Un gran número de pequeños empresarios en situación límite y ante el funeral previsible, optan por dar la espalda, bajar la persiana y salir corriendo, confiando que con el paso del tiempo se olviden de él y pueda empezar una nueva vida. Esta es sin duda la peor solución.
Otros optaran por la solución correcta, la presentación del concurso. Empezaran una carrera de obstáculos, una maraña de trámites administrativos y judiciales sin horizonte temporal claro, exprimiendo sus últimos esfuerzos, ahorros e ilusiones, quizá para agonizar antes de llegar a la meta. Durante este camino el mensaje de ánimo de su entorno es siempre el mismo, hay que evitar la muerte de la empresa.

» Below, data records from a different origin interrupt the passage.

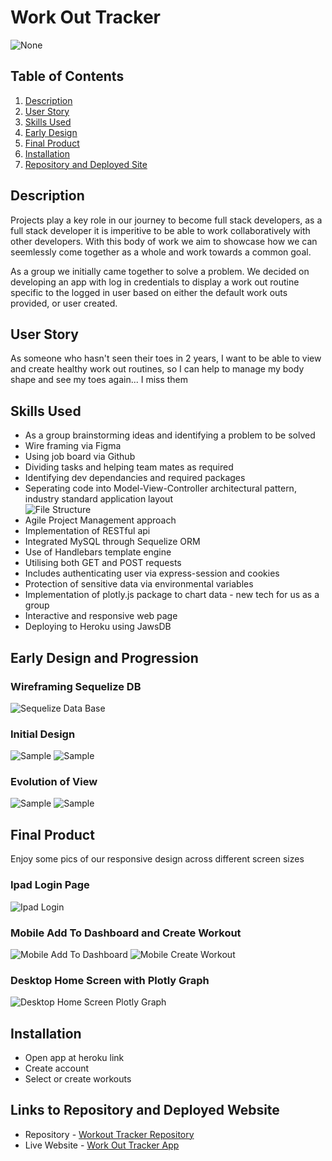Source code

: # Work Out Tracker

![None](https://img.shields.io/badge/license-None-blue)
  
## Table of Contents
1. [Description](#description)
2. [User Story](#user-story)
3. [Skills Used](#skills-used)
4. [Early Design](#early-design-and-progression)
5. [Final Product](#final-product)
6. [Installation](#installation)
7. [Repository and Deployed Site](#links-to-repository-and-deployed-website)
  
## Description

Projects play a key role in our journey to become full stack developers, as a full stack developer it is imperitive to be able to work collaboratively with other developers. With this body of work we aim to showcase how we can seemlessly come together as a whole and work towards a common goal.

As a group we initially came together to solve a problem. We decided on developing an app with log in credentials to display a work out routine specific to the logged in user based on either the default work outs provided, or user created.

## User Story

As someone who hasn't seen their toes in 2 years, I want to be able to view and create healthy work out routines, so I can help to manage my body shape and see my toes again... I miss them

## Skills Used

- As a group brainstorming ideas and identifying a problem to be solved
- Wire framing via Figma
- Using job board via Github
- Dividing tasks and helping team mates as required
- Identifying dev dependancies and required packages
- Seperating code into Model-View-Controller architectural pattern, industry standard application layout<br>
![File Structure](/public/images/file-structure-5.PNG)
- Agile Project Management approach
- Implementation of RESTful api
- Integrated MySQL through Sequelize ORM
- Use of Handlebars template engine
- Utilising both GET and POST requests
- Includes authenticating user via express-session and cookies
- Protection of sensitive data via environmental variables
- Implementation of plotly.js package to chart data - new tech for us as a group
- Interactive and responsive web page
- Deploying to Heroku using JawsDB

## Early Design and Progression

### Wireframing Sequelize DB
![Sequelize Data Base](/public/images/sequelize-wireframe-1.PNG)

### Initial Design
![Sample](/public/images/wireframing-2.PNG)
![Sample](/public/images/wireframing-3.PNG)


### Evolution of View
![Sample](/public/images/login-6.png)
![Sample](/public/images/dashboard-evolution-7.png)

## Final Product

Enjoy some pics of our responsive design across different screen sizes

### Ipad Login Page
![Ipad Login](/public/images/login-ipad-1.png)

### Mobile Add To Dashboard and Create Workout
![Mobile Add To Dashboard](/public/images/add-to-dashboard-mobile-2.png)
![Mobile Create Workout](/public/images/create-workout-mobile-3.png)

### Desktop Home Screen with Plotly Graph
![Desktop Home Screen Plotly Graph](/public/images/home-plotly-desktop-4.png)

## Installation

- Open app at heroku link 
- Create account
- Select or create workouts

## Links to Repository and Deployed Website

- Repository - [Workout Tracker Repository](https://github.com/Flipper5001/workout_tracker)
- Live Website - [Work Out Tracker App](https://r7-workout-tracker.herokuapp.com/login)
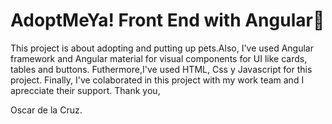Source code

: # AdoptMeYa! Front End with Angular🚀

This project is about adopting and putting up pets.Also, I've used Angular framework and Angular material for visual components for UI like cards, tables and buttons. Futhermore,I've used HTML, Css y Javascript for this project. Finally, I've colaborated in this project with my work team and I aprecciate their support.
Thank you,

Oscar de la Cruz.
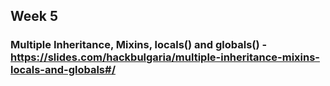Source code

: ## Week 5

### Multiple Inheritance, Mixins, locals() and globals() - https://slides.com/hackbulgaria/multiple-inheritance-mixins-locals-and-globals#/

Hoy estamos en puertas de una nueva reforma concursal para adecuarnos a la normativa comunitaria. El texto del anteproyecto que incorpora importantes novedades técnicas, a mi juicio sigue manteniendo como objetivo la supervivencia de las empresas, el cual, si bien es siempre deseable, no debe serlo a cualquier precio ni en todos los casos. Incluso se especula con mecanismos de detección temprana de los riesgos de insolvencia, algo alejado de la primigenia naturaleza del concurso.
No se cuál será el resultado final del proceso legislativo, pero con toda humildad y brevedad me atrevo a sugerir unas pautas que considero podrían tenerse en cuenta:
En la época del big data y los algoritmos no podemos seguir manteniendo vivas, compañías ineficientes sobre la base de unos potenciales planes de viabilidad o reestructuración con una base en algunos casos tan cierta como la posibilidad de un premio de lotería.
Afrontemos la realidad de la vida, las empresas también mueren, ayudemos al empresario a poner la lápida y limitemos a mínimos los paliativos y la tanatoestetica si el final es irreversible.
Ayudemos a ese empresario a iniciar una nueva etapa mediante un procedimiento sencillo y rápido de segunda oportunidad. Un nuevo proyecto en el que de seguro aprovechará la experiencia de los errores previos.